== DATA FOR REVIEW ==
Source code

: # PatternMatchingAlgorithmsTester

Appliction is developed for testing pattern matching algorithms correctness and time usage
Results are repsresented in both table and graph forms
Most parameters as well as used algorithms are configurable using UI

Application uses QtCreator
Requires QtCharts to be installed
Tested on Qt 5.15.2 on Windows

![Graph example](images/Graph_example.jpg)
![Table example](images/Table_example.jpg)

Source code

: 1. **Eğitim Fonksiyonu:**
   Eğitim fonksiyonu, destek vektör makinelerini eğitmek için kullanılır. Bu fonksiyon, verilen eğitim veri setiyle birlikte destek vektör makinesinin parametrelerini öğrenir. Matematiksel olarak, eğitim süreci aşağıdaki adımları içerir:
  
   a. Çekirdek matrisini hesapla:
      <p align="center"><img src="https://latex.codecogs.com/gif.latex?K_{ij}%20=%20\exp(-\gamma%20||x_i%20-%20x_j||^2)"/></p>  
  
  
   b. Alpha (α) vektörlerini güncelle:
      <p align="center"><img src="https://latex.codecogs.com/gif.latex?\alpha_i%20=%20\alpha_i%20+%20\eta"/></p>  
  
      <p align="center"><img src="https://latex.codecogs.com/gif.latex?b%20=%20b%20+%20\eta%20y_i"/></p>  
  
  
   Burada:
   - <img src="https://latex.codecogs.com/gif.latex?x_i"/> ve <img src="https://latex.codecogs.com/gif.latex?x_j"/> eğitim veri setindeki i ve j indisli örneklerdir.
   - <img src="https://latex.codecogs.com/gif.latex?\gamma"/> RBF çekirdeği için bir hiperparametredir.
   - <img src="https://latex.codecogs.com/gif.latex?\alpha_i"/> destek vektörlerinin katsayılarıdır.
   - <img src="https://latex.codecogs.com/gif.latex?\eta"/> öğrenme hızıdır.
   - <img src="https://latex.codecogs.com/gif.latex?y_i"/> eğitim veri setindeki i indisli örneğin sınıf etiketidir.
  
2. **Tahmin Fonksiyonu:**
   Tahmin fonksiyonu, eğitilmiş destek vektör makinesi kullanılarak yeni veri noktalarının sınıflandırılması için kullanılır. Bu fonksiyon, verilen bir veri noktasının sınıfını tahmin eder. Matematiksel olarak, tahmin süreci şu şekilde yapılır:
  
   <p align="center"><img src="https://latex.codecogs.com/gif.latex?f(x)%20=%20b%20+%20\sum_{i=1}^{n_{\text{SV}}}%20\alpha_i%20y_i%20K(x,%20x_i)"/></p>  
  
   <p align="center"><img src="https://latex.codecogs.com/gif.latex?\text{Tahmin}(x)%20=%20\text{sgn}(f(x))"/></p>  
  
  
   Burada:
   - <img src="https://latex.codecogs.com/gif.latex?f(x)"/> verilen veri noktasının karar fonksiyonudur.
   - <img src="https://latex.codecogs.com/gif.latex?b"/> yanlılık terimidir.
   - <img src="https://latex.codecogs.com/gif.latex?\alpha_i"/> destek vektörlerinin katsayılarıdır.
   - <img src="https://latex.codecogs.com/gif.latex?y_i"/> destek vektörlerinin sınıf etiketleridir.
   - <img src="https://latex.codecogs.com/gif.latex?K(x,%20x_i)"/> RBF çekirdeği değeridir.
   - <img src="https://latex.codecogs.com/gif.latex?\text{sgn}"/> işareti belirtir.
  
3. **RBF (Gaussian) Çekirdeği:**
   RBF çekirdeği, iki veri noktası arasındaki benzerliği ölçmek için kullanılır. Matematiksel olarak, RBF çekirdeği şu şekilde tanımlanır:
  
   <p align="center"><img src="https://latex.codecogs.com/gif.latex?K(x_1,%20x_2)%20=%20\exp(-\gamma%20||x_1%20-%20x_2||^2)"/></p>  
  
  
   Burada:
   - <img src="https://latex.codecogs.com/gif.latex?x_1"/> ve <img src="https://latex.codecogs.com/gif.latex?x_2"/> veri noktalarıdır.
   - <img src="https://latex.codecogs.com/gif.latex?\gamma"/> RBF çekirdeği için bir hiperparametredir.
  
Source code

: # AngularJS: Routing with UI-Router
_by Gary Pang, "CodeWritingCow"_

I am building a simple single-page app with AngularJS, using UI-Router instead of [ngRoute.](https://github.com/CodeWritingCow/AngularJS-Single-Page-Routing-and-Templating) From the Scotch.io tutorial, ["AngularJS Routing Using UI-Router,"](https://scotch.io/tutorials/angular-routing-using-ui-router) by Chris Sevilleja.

== WORK REQUIRED ==
In the records above, the lines containing the string "using" should be counted; give only the total.

== ANSWER TO THIS PROBLEM ==
2